● Brief: What lines in the records include the string "tissu"? Return each one.

# # # # #

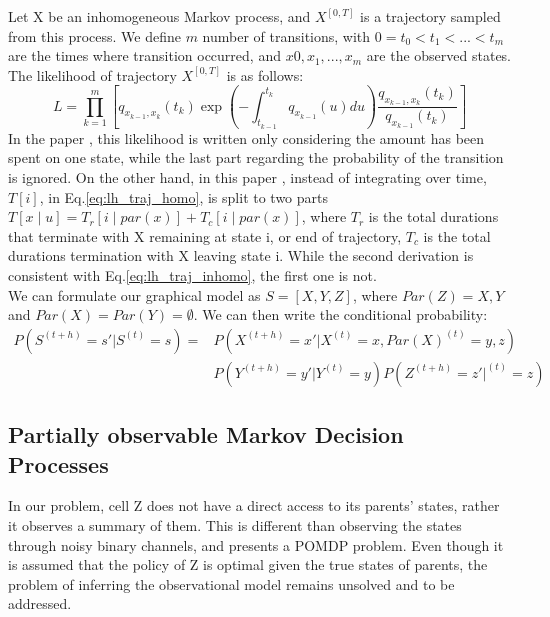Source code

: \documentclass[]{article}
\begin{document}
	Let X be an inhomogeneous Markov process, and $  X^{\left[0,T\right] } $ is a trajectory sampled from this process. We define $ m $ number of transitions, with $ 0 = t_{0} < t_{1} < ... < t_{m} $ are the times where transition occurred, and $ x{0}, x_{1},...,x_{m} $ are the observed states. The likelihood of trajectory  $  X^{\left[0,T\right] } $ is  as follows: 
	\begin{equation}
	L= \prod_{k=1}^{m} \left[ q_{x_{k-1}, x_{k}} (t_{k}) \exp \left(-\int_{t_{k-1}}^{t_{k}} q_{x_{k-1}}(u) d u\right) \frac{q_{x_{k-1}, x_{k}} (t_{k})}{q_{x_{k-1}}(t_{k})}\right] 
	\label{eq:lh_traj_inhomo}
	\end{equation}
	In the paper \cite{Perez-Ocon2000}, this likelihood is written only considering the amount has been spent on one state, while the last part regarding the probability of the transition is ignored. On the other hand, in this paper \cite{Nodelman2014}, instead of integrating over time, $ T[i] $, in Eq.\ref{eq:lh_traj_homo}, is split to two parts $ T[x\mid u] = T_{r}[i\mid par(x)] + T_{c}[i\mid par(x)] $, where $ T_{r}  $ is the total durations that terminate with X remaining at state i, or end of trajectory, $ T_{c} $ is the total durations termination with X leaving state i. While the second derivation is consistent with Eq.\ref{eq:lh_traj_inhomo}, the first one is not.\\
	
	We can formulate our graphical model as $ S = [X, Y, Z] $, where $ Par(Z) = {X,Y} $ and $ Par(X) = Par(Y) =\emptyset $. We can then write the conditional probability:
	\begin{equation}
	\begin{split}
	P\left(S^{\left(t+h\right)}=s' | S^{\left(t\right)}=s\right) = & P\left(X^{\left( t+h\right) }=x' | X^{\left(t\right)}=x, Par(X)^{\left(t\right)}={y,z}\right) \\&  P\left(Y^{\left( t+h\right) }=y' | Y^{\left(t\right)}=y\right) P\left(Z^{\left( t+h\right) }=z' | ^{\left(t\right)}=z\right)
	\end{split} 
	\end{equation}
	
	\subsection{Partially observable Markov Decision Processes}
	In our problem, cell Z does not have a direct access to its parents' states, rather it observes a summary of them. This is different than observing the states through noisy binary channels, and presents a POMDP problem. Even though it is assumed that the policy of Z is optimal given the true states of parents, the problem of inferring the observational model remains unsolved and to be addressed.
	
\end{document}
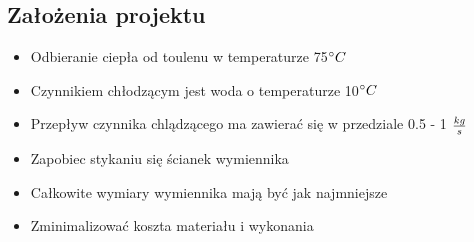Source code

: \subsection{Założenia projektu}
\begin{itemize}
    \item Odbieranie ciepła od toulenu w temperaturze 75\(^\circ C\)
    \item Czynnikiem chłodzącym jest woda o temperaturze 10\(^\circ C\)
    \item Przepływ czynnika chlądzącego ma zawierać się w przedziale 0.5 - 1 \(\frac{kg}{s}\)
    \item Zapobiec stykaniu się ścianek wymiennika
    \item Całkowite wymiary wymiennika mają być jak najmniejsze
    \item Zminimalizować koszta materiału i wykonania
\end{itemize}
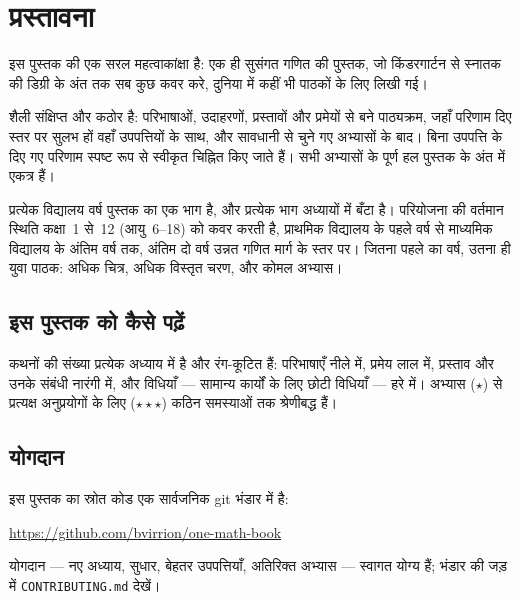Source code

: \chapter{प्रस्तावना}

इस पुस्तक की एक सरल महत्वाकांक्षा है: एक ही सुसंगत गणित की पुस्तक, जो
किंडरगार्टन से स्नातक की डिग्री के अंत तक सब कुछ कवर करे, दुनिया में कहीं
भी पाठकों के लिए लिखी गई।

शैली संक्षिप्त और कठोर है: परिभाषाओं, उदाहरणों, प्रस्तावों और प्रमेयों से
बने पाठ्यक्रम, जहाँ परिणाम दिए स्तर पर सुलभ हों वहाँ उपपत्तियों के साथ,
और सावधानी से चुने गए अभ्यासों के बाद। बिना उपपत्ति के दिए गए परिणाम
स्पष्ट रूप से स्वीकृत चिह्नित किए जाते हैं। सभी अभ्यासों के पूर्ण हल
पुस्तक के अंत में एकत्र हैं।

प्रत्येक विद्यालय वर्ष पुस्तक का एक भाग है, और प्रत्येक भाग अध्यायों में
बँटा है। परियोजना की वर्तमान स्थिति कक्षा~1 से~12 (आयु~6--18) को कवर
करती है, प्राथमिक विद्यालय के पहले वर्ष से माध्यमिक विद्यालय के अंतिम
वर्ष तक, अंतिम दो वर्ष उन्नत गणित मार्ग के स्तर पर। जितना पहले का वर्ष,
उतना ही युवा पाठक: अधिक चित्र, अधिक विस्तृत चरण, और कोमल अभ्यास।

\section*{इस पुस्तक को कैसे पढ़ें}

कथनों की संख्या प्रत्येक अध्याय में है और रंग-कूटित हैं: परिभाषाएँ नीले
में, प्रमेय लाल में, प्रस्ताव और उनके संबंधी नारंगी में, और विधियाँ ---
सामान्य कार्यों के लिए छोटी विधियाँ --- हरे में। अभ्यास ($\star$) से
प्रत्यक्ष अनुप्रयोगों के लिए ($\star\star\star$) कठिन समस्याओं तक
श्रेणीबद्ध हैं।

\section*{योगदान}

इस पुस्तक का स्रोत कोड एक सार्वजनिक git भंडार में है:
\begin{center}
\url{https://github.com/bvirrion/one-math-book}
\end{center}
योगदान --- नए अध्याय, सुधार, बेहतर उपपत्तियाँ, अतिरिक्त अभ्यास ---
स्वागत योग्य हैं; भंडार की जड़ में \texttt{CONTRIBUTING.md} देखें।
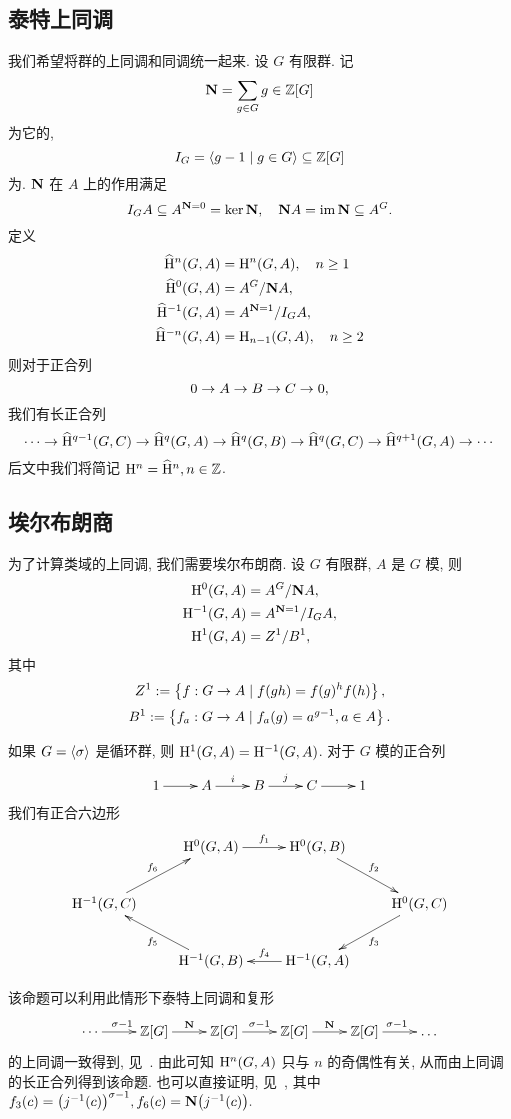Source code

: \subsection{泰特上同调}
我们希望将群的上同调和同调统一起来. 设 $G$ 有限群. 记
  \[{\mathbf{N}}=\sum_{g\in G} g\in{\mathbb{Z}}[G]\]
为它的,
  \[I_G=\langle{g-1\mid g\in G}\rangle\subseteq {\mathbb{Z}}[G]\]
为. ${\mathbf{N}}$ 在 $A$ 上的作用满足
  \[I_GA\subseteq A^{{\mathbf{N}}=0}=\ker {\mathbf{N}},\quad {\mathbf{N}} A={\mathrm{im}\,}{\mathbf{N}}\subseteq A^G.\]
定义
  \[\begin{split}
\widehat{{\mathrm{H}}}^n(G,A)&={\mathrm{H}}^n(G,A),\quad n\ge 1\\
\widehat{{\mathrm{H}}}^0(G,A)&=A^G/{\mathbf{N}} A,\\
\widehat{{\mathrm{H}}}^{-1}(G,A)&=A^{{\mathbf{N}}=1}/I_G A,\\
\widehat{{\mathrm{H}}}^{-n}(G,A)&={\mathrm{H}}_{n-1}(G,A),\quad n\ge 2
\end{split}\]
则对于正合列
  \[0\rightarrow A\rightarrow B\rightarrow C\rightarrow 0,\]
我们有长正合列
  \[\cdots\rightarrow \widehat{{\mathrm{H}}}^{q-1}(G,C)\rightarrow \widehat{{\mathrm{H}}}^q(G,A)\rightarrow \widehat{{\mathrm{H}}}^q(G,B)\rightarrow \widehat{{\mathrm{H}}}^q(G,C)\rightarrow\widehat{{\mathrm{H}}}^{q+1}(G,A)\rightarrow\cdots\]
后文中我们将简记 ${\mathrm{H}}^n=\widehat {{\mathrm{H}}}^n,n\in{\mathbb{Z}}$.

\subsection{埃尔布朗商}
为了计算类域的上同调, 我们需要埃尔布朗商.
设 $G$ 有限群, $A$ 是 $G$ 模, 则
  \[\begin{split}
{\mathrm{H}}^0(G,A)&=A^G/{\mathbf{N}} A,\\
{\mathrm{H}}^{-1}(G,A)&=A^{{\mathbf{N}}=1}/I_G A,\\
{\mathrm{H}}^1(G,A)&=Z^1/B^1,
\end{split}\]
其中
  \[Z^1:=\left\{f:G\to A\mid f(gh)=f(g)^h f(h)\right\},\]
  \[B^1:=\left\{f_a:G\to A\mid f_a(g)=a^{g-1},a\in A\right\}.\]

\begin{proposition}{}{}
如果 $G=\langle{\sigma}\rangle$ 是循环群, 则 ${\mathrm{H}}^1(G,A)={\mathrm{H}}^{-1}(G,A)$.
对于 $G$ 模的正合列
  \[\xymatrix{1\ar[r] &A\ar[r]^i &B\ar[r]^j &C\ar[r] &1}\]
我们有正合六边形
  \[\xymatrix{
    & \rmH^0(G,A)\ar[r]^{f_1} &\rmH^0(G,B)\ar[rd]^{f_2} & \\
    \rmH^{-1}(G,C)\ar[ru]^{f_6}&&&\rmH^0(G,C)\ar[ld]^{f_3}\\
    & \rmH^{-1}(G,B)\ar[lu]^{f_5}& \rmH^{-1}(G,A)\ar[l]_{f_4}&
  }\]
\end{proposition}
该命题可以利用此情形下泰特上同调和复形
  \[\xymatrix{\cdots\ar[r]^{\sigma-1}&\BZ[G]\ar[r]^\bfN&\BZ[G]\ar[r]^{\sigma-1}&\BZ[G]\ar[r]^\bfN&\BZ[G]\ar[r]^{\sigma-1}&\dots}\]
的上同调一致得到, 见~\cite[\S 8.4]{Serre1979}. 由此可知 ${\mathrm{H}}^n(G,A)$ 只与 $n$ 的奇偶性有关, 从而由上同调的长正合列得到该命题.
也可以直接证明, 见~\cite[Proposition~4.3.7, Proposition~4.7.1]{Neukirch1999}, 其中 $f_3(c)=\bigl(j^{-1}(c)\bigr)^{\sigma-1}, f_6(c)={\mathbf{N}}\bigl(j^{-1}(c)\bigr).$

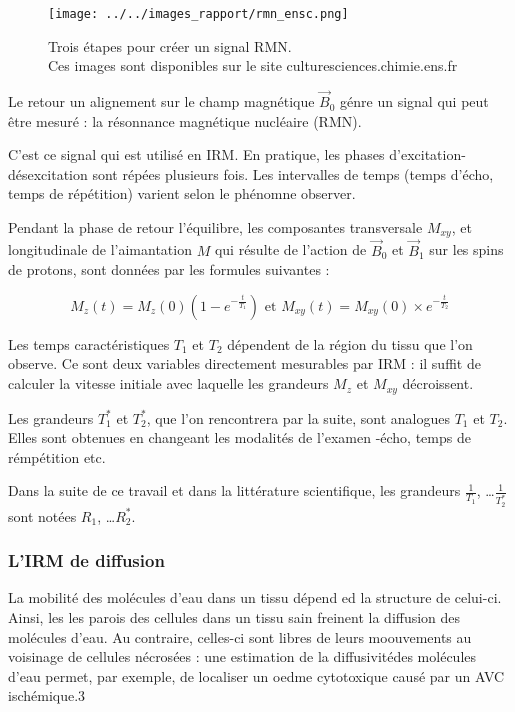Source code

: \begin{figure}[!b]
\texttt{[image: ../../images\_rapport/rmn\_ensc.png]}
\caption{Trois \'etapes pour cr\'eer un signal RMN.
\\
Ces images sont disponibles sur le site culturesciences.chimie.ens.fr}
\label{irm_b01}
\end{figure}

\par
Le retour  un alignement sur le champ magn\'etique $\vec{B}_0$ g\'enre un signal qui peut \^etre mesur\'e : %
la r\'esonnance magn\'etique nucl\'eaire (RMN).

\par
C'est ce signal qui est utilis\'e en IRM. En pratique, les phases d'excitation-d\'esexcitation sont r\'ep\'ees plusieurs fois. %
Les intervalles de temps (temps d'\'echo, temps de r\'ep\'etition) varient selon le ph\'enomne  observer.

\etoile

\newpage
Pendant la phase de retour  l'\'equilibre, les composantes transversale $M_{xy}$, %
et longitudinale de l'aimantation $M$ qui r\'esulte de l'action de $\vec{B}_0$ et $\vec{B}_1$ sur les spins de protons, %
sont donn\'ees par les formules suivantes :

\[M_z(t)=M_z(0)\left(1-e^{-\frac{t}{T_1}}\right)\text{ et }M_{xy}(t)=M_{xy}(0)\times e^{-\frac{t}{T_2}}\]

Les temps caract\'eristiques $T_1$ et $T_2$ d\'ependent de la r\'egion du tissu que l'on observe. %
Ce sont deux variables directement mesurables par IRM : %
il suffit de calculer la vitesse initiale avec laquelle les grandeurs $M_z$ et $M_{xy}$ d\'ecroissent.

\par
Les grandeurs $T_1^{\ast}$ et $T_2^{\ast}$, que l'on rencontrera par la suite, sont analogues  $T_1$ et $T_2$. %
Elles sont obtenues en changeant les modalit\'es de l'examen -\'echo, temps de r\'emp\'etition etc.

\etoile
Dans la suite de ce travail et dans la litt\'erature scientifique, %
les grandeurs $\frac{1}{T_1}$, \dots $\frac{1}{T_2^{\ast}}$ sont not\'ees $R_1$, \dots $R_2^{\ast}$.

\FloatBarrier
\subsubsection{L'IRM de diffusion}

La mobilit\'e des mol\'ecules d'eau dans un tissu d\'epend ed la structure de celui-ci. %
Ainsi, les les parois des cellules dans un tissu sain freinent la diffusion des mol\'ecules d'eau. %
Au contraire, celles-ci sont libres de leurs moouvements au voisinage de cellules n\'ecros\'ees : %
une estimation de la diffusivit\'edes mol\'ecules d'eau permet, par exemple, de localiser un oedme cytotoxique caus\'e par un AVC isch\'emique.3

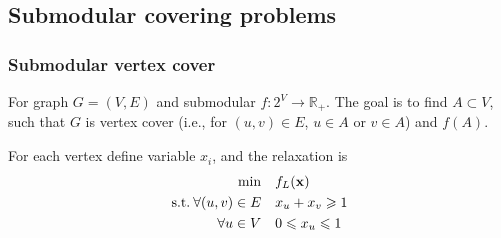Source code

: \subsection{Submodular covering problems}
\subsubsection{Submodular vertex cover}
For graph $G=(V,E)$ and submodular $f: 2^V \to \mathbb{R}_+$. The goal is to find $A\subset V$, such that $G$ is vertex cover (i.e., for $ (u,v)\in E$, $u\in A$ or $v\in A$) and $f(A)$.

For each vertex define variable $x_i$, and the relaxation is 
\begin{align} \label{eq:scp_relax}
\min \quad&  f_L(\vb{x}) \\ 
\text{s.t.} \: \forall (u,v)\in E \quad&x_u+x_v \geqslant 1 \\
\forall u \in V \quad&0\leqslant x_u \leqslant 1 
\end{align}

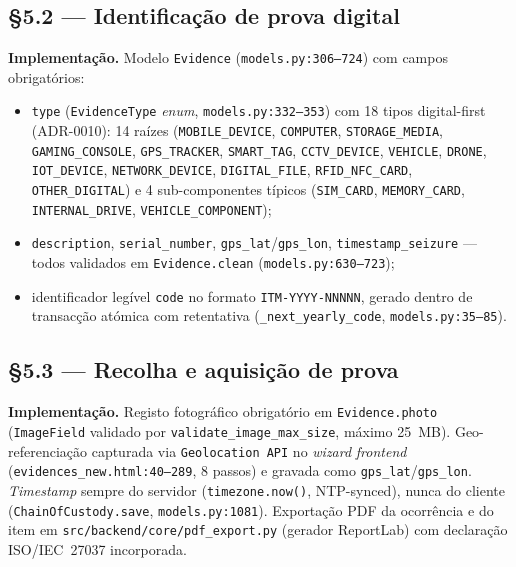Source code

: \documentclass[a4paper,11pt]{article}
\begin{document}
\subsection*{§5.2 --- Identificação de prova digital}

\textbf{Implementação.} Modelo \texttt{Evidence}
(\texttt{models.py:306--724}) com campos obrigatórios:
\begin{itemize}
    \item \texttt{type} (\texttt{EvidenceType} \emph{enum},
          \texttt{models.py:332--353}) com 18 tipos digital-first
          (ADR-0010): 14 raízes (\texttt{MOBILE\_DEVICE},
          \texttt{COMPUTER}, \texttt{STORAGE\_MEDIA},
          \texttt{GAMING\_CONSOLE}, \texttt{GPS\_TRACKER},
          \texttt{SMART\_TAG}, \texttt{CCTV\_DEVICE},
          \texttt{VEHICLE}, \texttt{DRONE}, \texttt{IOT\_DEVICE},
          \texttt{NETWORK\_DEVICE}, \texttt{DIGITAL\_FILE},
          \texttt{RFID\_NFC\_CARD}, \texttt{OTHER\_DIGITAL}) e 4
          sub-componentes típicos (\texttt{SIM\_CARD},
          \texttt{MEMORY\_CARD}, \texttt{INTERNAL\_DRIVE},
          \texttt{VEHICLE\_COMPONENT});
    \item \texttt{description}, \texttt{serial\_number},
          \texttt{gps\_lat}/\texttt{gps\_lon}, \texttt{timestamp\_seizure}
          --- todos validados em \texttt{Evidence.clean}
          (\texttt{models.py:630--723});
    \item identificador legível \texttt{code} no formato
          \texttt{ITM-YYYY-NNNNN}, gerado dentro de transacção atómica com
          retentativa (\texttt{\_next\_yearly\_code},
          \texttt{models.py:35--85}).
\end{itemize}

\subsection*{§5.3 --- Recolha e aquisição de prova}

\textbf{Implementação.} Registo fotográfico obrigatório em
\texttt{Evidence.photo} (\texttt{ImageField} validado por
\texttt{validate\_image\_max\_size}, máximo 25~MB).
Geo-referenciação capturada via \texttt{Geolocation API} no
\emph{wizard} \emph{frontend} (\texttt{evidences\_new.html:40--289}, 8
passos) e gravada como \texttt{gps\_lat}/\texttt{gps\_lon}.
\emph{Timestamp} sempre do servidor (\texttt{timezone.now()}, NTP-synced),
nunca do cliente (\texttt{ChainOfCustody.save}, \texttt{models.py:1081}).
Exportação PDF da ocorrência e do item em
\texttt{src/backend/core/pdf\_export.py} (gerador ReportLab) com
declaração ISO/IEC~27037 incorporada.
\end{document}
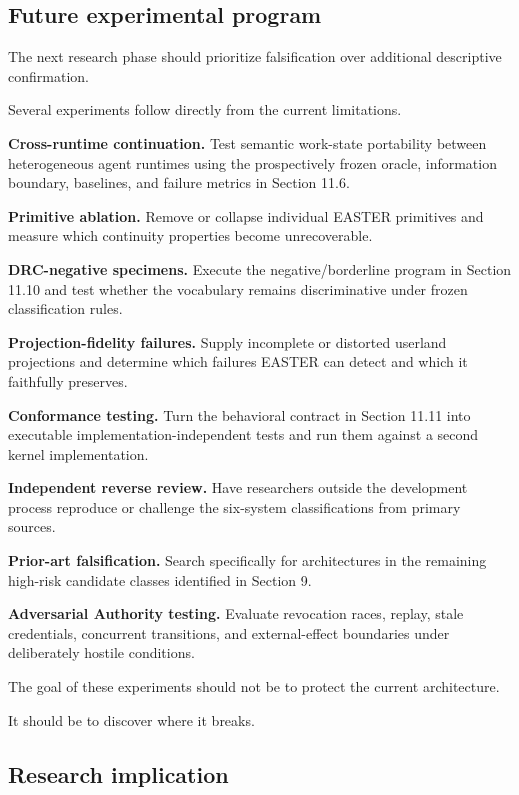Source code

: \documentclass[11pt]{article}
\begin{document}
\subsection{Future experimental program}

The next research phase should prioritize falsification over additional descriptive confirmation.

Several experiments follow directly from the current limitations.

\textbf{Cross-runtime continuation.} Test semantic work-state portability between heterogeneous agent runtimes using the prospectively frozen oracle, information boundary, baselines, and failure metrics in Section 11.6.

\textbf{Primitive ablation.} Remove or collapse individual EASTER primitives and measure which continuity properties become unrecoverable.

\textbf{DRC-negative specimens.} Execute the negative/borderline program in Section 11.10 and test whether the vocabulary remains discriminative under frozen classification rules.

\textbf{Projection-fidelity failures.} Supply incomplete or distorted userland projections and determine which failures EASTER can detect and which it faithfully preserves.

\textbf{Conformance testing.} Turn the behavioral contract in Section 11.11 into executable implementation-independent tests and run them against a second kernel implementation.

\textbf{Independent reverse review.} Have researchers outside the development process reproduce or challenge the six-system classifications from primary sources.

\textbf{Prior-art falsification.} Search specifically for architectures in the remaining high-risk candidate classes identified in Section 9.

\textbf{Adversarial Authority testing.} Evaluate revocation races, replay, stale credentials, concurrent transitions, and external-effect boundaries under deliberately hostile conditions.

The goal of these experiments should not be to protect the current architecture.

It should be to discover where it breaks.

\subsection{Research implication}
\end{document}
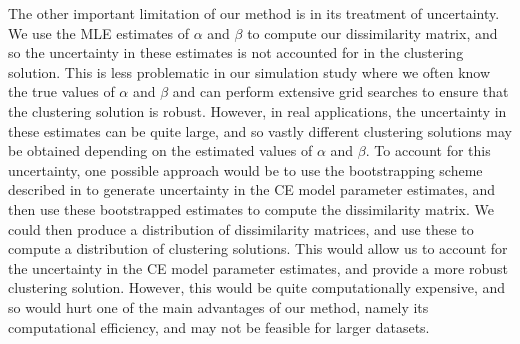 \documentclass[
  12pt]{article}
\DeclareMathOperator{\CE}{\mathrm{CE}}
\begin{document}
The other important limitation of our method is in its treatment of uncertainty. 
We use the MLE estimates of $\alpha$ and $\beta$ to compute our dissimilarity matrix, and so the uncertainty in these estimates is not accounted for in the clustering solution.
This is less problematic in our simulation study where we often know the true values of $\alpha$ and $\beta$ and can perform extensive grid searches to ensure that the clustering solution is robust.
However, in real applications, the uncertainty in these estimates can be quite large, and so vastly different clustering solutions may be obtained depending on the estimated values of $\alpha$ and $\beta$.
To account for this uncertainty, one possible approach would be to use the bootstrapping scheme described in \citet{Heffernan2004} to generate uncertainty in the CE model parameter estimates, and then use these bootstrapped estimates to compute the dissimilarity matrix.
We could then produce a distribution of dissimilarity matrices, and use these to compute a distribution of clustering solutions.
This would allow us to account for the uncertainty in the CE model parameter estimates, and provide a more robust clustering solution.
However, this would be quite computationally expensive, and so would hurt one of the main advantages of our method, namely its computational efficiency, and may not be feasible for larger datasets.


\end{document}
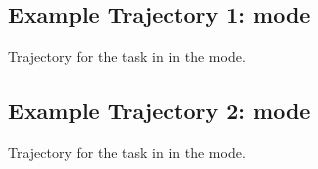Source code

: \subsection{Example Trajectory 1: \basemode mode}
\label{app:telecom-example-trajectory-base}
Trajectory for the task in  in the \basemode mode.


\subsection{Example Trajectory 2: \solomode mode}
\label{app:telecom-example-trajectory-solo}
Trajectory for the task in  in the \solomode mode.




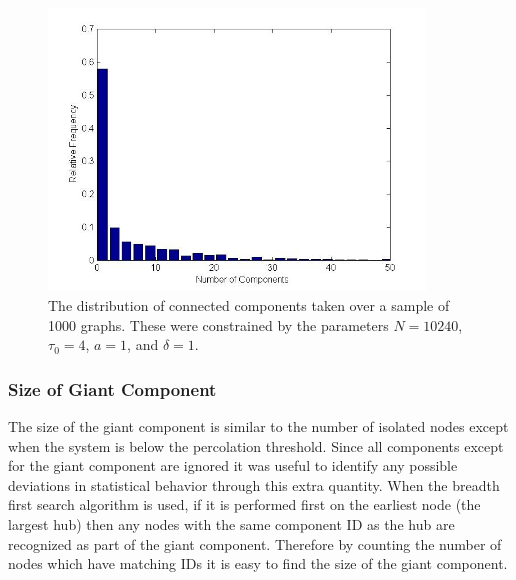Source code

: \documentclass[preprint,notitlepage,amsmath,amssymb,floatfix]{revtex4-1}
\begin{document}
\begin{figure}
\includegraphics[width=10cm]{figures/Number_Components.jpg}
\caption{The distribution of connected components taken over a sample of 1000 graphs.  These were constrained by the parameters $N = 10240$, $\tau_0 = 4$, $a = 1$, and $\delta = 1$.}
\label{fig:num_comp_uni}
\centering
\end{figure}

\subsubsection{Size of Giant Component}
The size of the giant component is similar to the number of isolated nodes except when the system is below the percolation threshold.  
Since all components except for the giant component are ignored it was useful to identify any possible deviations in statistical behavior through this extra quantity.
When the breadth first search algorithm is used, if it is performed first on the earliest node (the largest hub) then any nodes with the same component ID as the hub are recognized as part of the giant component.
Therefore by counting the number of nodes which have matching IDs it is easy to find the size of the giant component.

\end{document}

# # # # #

● Result below:
Les temps caract\'eristiques $T_1$ et $T_2$ d\'ependent de la r\'egion du tissu que l'on observe. %
La mobilit\'e des mol\'ecules d'eau dans un tissu d\'epend ed la structure de celui-ci. %
Ainsi, les les parois des cellules dans un tissu sain freinent la diffusion des mol\'ecules d'eau. %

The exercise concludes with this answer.